Hat keiner eine Antwort?


----------



## troll20 (9. Aug. 2016)

Nur eine die du bestimmt nicht hören möchtest. 
Wie falsche Auswahl an Besatzfischen für 10.000 Liter


----------



## Joschiiie96 (9. Aug. 2016)

Hallo!
Und warum?
Es gibt doch auch Koiteiche in dieser Größe, bei denen die stärkere Technik und Umwälzung diesen Bestand zulassen.
Meine Pumpe pumpt in einer Stunde etwas mehr Wasser als im Teich vorhanden ist und auch die UVC-Lampe ist mit 36 Watt stärker gewählt.

PS: Es kommt nur eine erwachsene __ Schleie rein, da die andere bereits einen Abnehmer gefunden hat.


----------



## troll20 (9. Aug. 2016)

Das einfach meine Meinung. Denn ich finde beide nicht unbedingt attraktiv für einen Gartenteich mit 10.000 Liter.
Da beide Arten eher Schwarmfische sind und extrem verkrautete Teiche mögen. Dazu die __ Rotfeder sehr scheu ist und in 10.000 Liter kaum flüchten kann. Dazu dann die Vermehrungsrate, das wird ein Sonnenbarsch bestimmt auch nicht auf Dauer konstant halten. Oder soll es ein Flussbarch werden? Dann leben die Friedfische jedoch immer unter Stress. 
Aber wie gesagt du wolltest Meinungen hören und das ist meine


----------



## Ansaj (9. Aug. 2016)

Hallo Johannes,
ich habe von deinem Wunschbesatz keine Ahnung. Aber um mal diese Frage zu beantworten:



Joschiiie96 schrieb:


> Und warum?
> Es gibt doch auch Koiteiche in dieser Größe, bei denen die stärkere Technik und Umwälzung diesen Bestand zulassen.

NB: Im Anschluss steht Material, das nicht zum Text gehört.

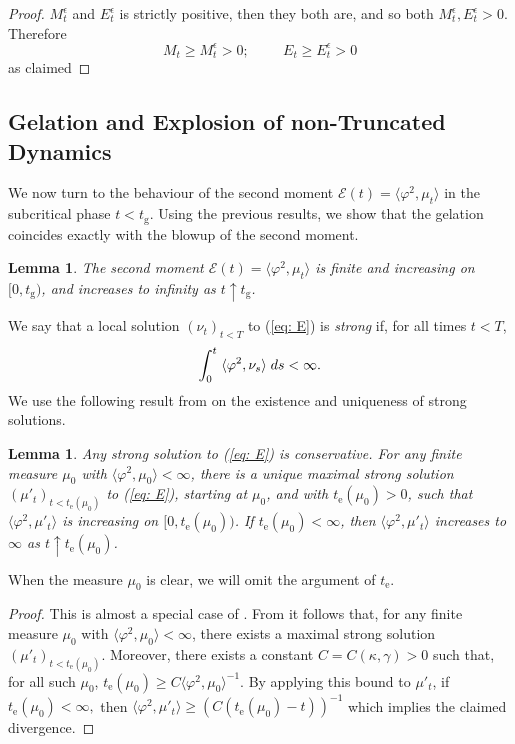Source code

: \documentclass[11pt, notitlepage]{article}
\newtheorem{lem}[thm]{Lemma}
\begin{document}
\begin{proof}
$M^\epsilon_t$ and $E^\epsilon_t$ is strictly positive, then they both are, and so both $M^\epsilon_t, E^\epsilon_t>0$. Therefore \begin{equation} M_t\ge M^\epsilon_t >0;\hspace{1cm} E_t\ge E^\epsilon_t >0 \end{equation} as claimed \end{proof}
\subsection{\textbf{Gelation and Explosion of non-Truncated Dynamics}} We now turn to the behaviour of the second moment $\mathcal{E}(t)=\langle \varphi^2, \mu_t\rangle$ in the subcritical phase $t<t_\mathrm{g}$. Using the previous results, we show that the gelation coincides exactly with the blowup of the second moment. 
\begin{lem}\label{lemma: second moment before tgel} The second moment $\mathcal{E}(t)=\langle \varphi^2, \mu_t\rangle$ is finite and increasing on $[0, t_\mathrm{g})$, and increases to infinity as $t\uparrow t_\mathrm{g}$. \end{lem}  We say that a local solution $(\nu_t)_{t<T}$ to (\ref{eq: E}) is \emph{strong} if, for all times $t<T$, 
\begin{equation}
    \int_0^t  \hspace{0.1cm} \langle\varphi^2, \nu_s\rangle  \hspace{0.1cm} ds<\infty.
\end{equation} We use the following result from \cite{N00} on the existence and uniqueness of strong solutions. 
\begin{lem}\label{lemma: strong solutions} Any strong solution to (\ref{eq: E}) is conservative. For any finite measure $\mu_0$ with $\langle \varphi^2, \mu_0\rangle <\infty$, there is a unique maximal strong solution $(\mu'_t)_{t<t_\mathrm{e}(\mu_0)}$ to (\ref{eq: E}), starting at $\mu_0$, and with $t_\mathrm{e}(\mu_0)>0$, such that $ \langle \varphi^2, \mu'_t\rangle$ is increasing on $[0,t_\mathrm{e}(\mu_0))$. If $t_\mathrm{e}(\mu_0)<\infty$, then $\langle \varphi^2, \mu'_t\rangle$ increases to $\infty$  as $t\uparrow t_\mathrm{e}(\mu_0)$.  \end{lem} When the measure $\mu_0$ is clear, we will omit the argument of $t_\mathrm{e}.$ 
\begin{proof}
    This is almost a special case of \cite[Thrm. 2.1]{N00}. From \cite[Theorem 2.1]{N00} it follows that, for any finite measure $\mu_0$ with $\langle \varphi^2, \mu_0\rangle <\infty$, there exists a maximal strong solution $(\mu'_t)_{t<t_\mathrm{e}(\mu_0)}$. Moreover, there exists a constant $C=C(\kappa, \gamma)>0$ such that, for all such $\mu_0$,  $t_\mathrm{e}(\mu_0) \ge C \langle \varphi^2, \mu_0\rangle^{-1}$. By applying this bound to $\mu'_t$, if $t_\mathrm{e}(\mu_0)<\infty,$ then $\langle \varphi^2, \mu'_t\rangle \ge (C(t_\mathrm{e}(\mu_0)-t))^{-1}$  which implies the claimed divergence.
\end{proof}
\end{document}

Die Wasserqualität ist doch nur ein Kriterium, dass für eine "artgerechte" Fischhaltung wichtig ist. Aber selbst wenn die Werte mit viel Technik aufrecht erhalten werden können, ändert das doch nichts daran, dass Kois in 10.000 l einfach verdammt wenig Platz zur Verfügung haben. Ich zumindest würde meinen Tieren gerne ein schönes Zuhause geben und sie nicht in eine Haltung stecken, nur weil sie machbar ist.

Ich kann Renés Meinung bezüglich deines Besatzwunsches verstehen. Diese Fische haben nunmal gerne Artgenossen, drei verschiedene Arten zu nehmen und dafür nur ein oder wenige Exemplare zu nehmen, ist für die Fische ein schlechter Kompromiss.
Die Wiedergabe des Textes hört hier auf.